- Exercise aim -
Below are the records; give the number of their lines that contain the word "services" and nothing more.
__________
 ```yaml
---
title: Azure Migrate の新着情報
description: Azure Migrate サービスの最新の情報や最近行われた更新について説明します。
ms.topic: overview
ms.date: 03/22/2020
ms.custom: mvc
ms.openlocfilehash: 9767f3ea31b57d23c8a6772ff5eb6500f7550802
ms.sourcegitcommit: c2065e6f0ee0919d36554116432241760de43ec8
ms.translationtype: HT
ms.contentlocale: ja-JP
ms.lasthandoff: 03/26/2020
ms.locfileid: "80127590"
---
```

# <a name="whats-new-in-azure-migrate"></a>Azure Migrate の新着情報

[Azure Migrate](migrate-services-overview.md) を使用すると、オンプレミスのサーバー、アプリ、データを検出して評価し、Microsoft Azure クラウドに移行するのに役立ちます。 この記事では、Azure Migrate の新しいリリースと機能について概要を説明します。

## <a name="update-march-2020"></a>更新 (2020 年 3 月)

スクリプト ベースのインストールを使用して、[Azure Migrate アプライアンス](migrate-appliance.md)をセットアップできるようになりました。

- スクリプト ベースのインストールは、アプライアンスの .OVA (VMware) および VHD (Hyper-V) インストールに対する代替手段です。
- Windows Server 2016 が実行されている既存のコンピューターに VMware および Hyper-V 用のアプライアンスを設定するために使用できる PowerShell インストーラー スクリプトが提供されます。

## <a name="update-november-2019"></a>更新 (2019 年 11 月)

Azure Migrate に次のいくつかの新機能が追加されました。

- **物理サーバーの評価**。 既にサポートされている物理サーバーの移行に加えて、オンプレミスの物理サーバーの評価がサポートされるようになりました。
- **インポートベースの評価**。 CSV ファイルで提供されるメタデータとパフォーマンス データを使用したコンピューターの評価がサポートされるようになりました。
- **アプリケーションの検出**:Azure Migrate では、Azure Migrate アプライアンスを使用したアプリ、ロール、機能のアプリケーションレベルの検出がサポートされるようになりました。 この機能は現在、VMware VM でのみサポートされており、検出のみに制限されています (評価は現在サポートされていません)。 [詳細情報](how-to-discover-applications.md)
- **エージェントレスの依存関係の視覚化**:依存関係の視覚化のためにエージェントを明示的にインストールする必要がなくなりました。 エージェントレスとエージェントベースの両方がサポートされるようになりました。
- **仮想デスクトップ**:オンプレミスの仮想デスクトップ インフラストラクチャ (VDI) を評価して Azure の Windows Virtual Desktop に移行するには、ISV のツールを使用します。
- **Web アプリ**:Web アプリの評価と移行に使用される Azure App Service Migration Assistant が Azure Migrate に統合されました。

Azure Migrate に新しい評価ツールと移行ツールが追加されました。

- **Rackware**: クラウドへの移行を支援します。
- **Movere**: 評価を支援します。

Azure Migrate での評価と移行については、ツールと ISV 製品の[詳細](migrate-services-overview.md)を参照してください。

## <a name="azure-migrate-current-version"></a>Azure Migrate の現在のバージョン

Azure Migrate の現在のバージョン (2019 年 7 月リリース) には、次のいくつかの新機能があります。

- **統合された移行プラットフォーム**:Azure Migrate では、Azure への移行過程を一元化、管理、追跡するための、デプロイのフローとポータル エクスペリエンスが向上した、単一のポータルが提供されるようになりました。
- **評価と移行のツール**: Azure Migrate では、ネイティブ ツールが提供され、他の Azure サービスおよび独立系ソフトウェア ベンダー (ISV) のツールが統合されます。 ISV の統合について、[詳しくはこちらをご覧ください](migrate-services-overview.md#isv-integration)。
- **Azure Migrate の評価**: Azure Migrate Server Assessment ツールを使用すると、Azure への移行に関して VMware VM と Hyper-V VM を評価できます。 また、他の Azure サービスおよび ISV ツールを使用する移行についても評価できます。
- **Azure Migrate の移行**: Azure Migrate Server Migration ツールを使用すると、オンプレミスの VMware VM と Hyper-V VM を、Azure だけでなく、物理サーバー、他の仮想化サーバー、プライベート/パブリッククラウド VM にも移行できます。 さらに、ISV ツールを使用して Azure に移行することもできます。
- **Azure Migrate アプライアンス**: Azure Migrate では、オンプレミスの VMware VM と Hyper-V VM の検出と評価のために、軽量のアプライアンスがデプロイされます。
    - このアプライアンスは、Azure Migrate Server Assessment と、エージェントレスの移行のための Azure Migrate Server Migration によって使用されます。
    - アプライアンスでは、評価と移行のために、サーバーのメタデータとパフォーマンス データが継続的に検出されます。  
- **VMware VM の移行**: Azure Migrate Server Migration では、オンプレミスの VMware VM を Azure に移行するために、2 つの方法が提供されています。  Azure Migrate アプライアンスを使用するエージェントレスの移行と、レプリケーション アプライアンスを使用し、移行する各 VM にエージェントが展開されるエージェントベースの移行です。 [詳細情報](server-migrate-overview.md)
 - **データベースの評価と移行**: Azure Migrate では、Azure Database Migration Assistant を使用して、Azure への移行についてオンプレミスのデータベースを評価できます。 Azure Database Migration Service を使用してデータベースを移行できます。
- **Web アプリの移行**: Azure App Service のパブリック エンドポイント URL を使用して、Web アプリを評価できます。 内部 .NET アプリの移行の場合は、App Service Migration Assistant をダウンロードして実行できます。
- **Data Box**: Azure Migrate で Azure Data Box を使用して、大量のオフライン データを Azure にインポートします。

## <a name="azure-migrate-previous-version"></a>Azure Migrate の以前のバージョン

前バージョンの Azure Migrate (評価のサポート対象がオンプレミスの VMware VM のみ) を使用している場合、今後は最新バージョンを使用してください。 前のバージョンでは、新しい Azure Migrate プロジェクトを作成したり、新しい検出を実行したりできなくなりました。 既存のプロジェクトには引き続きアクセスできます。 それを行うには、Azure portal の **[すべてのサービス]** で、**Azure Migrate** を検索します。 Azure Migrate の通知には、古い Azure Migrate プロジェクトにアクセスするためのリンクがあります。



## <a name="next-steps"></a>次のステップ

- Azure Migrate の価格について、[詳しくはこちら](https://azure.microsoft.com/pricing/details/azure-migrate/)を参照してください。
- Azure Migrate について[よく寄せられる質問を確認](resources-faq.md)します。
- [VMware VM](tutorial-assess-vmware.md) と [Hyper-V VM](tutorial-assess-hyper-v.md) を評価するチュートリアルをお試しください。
__________
- Solution to the exercise -
3